Fixed-point equations solving Risk-sensitive MDP with constraint

TL;DR

This paper introduces a novel fixed-point equation and an associated algorithm to efficiently solve finite horizon Risk-sensitive Constrained Markov Decision Processes, addressing a longstanding computational challenge.

Contribution

The authors derive a fixed-point equation for Risk-CMDP and develop a global algorithm combining random restarts and local improvements, ensuring convergence to the optimal policy.

Findings

Algorithm converges to optimal policy

Complexity grows linearly with horizon

Effective in inventory control with risk constraints

Abstract

There are no computationally feasible algorithms that provide solutions to the finite horizon Risk-sensitive Constrained Markov Decision Process (Risk-CMDP) problem, even for problems with moderate horizon.
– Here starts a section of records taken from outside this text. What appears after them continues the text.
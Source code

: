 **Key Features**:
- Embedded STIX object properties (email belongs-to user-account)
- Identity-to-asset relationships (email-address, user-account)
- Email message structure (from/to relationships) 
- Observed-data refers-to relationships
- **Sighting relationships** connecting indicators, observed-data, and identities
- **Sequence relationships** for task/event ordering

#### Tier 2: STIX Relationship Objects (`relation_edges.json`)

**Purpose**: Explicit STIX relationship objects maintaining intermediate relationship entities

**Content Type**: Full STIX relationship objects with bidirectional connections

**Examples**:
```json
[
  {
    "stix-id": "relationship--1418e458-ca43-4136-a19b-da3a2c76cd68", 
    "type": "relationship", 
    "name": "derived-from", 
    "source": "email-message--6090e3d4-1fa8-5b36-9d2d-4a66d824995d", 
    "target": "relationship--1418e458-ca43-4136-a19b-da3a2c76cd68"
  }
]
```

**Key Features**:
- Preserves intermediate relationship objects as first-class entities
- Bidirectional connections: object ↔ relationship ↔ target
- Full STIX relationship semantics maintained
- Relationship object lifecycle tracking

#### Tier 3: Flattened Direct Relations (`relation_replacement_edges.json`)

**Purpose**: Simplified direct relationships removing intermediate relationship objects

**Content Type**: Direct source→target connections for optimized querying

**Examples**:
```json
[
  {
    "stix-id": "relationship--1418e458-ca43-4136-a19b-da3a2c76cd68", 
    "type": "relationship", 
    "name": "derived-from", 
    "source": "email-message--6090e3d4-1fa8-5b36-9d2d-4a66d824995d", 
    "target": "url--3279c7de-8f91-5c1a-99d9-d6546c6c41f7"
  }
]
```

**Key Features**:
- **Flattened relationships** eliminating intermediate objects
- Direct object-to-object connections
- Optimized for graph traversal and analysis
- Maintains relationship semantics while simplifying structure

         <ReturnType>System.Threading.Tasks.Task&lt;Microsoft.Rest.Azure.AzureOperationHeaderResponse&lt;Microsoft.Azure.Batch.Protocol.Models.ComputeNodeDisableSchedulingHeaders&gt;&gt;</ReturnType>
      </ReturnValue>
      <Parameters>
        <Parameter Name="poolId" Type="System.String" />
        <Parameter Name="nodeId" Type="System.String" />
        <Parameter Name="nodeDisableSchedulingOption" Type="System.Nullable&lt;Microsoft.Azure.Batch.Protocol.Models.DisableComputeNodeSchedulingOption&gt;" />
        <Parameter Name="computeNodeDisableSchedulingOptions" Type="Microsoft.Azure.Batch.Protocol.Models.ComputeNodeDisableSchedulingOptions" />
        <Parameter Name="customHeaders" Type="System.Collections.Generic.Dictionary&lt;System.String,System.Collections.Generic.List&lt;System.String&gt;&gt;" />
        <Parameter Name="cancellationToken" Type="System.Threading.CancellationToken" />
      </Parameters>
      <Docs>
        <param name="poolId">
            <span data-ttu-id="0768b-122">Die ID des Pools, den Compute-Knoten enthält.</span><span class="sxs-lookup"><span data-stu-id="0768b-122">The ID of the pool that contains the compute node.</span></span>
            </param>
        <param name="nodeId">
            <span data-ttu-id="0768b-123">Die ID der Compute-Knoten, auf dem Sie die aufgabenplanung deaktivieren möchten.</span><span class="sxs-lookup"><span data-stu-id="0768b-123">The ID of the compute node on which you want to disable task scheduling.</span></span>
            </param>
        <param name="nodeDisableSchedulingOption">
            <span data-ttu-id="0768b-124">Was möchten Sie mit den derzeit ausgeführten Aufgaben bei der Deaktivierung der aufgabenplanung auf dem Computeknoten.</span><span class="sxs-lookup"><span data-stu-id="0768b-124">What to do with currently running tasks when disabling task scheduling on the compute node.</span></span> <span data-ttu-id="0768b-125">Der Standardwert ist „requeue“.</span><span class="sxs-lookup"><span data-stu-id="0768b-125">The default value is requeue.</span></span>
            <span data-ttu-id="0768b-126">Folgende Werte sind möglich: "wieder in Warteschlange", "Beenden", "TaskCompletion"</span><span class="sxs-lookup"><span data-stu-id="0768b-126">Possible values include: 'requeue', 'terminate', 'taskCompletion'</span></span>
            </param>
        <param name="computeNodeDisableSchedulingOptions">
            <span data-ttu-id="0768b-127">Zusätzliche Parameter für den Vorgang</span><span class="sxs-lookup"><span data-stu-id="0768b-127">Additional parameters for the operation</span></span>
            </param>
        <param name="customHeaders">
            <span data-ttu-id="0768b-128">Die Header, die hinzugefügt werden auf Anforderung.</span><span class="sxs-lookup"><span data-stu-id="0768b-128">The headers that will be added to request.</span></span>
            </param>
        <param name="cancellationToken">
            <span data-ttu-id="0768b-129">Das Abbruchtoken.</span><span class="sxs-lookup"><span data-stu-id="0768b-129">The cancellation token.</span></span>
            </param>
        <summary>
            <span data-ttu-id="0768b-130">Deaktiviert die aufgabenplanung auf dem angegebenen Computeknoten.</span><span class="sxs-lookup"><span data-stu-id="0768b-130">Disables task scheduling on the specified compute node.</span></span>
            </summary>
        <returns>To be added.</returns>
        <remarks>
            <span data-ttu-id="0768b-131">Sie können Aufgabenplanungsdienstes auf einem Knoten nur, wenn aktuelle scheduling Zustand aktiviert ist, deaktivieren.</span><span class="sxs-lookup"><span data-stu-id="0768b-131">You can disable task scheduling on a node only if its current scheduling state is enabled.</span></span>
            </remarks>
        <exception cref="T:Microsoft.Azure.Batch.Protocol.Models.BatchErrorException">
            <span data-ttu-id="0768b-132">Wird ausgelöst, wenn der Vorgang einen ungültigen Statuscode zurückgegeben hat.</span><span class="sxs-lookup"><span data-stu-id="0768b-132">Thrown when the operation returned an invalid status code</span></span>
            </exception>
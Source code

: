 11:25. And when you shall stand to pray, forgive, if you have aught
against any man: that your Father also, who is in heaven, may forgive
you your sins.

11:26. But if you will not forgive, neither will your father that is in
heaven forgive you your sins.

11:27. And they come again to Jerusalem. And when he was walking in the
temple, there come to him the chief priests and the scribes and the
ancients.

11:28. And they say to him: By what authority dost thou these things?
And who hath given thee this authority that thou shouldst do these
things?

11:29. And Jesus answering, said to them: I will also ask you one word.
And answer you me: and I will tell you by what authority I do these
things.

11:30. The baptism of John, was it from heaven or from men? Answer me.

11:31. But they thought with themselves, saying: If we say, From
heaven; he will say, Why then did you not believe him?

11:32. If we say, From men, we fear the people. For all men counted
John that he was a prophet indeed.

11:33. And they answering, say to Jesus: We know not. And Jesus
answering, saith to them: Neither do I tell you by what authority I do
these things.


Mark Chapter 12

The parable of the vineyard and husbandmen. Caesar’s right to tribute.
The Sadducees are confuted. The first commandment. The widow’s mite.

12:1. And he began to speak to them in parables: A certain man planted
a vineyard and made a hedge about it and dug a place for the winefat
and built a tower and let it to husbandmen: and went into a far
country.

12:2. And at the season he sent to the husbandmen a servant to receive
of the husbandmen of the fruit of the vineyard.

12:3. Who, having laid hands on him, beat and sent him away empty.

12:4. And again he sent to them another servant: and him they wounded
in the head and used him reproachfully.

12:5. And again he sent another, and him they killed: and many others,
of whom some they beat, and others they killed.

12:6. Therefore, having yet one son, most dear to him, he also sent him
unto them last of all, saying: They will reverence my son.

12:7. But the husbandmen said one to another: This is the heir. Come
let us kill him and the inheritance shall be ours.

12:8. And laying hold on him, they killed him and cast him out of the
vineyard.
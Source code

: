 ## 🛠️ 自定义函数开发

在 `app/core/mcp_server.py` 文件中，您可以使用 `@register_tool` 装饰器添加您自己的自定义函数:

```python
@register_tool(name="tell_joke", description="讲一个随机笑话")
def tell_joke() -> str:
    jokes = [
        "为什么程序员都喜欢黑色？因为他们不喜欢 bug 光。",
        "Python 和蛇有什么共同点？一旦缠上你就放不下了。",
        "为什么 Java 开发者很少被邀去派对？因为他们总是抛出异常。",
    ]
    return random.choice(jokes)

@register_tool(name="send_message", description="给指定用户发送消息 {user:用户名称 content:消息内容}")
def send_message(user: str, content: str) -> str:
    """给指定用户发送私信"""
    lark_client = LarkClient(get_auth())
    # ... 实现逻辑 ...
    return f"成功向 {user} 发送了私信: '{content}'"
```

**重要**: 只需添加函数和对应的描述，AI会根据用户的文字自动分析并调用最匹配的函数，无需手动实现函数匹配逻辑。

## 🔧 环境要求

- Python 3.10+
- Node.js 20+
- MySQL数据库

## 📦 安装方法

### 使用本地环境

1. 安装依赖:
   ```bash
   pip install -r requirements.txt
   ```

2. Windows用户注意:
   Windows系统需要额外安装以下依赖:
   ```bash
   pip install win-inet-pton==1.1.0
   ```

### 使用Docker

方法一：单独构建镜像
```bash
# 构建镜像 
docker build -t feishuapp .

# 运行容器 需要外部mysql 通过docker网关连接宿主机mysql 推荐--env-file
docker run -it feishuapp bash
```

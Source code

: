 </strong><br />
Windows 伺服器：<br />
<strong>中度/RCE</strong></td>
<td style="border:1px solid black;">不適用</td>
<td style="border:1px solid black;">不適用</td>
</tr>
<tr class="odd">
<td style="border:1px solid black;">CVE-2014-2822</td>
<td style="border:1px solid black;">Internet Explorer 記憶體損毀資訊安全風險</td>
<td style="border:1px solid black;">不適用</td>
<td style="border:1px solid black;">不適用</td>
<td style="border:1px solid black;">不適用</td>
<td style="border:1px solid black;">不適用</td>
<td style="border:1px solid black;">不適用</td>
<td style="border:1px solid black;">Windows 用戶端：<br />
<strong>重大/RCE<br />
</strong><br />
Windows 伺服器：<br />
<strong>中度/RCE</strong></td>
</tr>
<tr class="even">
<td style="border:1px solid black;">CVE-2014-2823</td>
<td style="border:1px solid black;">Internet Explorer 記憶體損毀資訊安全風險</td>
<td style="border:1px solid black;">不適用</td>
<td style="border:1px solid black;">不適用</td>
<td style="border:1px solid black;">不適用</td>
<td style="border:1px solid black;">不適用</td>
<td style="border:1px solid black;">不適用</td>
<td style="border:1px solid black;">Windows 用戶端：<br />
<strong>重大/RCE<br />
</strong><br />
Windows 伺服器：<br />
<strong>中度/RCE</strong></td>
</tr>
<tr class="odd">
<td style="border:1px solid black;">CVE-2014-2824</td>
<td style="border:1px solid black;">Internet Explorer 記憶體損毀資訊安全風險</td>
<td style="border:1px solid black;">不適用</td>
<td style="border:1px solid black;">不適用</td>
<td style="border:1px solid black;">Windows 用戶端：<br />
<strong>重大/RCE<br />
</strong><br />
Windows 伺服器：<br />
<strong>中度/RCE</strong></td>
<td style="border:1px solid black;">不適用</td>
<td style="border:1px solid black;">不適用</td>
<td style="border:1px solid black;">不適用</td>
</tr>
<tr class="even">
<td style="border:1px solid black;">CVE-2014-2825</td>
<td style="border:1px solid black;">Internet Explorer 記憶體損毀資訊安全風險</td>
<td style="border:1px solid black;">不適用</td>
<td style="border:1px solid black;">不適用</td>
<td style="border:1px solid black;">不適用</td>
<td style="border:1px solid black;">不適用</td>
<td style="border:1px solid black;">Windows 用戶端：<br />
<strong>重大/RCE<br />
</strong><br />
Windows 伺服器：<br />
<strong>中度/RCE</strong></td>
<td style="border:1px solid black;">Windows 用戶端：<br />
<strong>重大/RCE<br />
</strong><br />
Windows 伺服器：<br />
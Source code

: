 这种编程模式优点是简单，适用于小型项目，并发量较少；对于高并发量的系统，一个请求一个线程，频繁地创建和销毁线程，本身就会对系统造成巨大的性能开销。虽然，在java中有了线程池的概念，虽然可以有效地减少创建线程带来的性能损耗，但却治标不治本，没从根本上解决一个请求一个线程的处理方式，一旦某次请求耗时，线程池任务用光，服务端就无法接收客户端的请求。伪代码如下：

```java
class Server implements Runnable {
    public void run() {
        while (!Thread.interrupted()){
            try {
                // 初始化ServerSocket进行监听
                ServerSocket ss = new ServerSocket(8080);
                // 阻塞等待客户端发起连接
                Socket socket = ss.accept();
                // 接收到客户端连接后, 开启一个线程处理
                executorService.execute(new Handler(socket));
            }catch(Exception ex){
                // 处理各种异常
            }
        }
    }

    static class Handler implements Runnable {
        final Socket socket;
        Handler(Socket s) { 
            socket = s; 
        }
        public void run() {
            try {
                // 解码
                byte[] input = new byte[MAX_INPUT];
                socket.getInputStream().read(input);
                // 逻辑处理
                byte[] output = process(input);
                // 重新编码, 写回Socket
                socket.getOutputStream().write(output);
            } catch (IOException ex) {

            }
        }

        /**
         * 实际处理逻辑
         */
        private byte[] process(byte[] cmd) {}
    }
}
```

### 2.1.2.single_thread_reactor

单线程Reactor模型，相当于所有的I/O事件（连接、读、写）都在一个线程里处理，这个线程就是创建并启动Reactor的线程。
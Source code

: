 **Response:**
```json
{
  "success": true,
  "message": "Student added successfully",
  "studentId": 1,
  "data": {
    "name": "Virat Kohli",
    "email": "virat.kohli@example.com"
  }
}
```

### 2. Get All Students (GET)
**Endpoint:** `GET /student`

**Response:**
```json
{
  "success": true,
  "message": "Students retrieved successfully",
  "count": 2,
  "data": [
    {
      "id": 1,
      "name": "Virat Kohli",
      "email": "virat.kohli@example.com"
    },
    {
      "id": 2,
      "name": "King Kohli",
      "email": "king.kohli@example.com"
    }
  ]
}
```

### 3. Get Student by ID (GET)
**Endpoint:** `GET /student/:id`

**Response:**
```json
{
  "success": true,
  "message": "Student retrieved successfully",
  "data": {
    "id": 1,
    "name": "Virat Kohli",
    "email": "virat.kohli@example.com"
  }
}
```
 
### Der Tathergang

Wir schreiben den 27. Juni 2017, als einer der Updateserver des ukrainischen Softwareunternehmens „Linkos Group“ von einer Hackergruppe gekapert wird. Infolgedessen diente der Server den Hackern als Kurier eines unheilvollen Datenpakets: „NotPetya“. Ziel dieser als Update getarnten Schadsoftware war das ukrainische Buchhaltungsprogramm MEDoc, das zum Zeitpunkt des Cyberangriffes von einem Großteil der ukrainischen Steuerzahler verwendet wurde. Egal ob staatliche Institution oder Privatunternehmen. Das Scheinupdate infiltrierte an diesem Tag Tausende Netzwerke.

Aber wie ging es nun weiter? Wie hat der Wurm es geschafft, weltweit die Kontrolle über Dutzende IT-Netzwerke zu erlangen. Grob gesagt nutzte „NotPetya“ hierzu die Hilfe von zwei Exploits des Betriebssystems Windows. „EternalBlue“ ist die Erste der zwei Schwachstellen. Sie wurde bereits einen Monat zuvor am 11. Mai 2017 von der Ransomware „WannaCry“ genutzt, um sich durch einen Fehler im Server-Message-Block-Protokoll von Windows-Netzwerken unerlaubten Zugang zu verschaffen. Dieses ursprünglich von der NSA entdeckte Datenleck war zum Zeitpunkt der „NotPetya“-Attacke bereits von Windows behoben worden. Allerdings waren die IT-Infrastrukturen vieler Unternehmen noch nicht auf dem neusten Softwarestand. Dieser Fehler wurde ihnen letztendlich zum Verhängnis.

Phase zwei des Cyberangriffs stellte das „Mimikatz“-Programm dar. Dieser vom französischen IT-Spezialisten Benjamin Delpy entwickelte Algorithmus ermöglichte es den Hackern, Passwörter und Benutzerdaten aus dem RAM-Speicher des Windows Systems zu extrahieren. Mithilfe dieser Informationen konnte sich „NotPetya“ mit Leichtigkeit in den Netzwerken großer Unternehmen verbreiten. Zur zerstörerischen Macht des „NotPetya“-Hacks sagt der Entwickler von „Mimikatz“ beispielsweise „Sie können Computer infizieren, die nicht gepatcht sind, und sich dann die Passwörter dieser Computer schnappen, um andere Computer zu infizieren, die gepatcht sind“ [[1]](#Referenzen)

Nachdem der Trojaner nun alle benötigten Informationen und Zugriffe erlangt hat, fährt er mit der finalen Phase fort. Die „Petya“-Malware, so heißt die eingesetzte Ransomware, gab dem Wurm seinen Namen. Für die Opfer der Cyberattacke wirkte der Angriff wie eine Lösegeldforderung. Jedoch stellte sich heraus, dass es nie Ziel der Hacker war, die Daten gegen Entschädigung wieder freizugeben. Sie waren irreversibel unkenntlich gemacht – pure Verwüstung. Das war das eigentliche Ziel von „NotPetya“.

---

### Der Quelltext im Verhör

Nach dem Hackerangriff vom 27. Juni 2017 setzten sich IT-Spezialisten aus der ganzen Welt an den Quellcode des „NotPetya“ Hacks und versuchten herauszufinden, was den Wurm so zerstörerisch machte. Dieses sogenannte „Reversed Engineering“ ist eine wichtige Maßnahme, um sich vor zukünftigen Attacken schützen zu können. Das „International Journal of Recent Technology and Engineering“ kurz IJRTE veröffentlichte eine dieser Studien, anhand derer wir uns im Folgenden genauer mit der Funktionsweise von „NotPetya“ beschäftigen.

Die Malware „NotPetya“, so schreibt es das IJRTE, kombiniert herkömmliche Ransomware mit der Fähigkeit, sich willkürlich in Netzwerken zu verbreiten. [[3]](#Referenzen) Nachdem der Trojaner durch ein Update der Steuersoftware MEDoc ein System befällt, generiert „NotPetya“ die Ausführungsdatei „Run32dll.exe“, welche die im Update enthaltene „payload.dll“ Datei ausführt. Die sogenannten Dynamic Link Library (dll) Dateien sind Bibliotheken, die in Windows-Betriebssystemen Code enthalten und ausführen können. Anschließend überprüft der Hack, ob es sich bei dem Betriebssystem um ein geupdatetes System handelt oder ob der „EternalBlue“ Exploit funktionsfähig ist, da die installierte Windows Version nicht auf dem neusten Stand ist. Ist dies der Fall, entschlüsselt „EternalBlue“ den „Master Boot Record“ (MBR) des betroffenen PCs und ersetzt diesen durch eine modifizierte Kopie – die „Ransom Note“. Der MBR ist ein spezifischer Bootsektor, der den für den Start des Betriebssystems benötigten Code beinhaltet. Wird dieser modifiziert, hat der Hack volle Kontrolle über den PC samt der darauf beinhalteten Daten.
With an aim to design the same, we derive a fixed-point equation such that the optimal policy of Risk-CMDP is also a solution. We further provide two optimization problems equivalent to the Risk-CMDP. These formulations are instrumental in designing a global algorithm that converges to the optimal policy. The proposed algorithm is based on random restarts and a local improvement step, where the local improvement step utilizes the solution of the derived fixed-point equation; random restarts ensure global optimization. We also provide numerical examples to illustrate the feasibility of our algorithm for inventory control problem with risk-sensitive cost and constraint. The complexity of the algorithm grows only linearly with the time-horizon.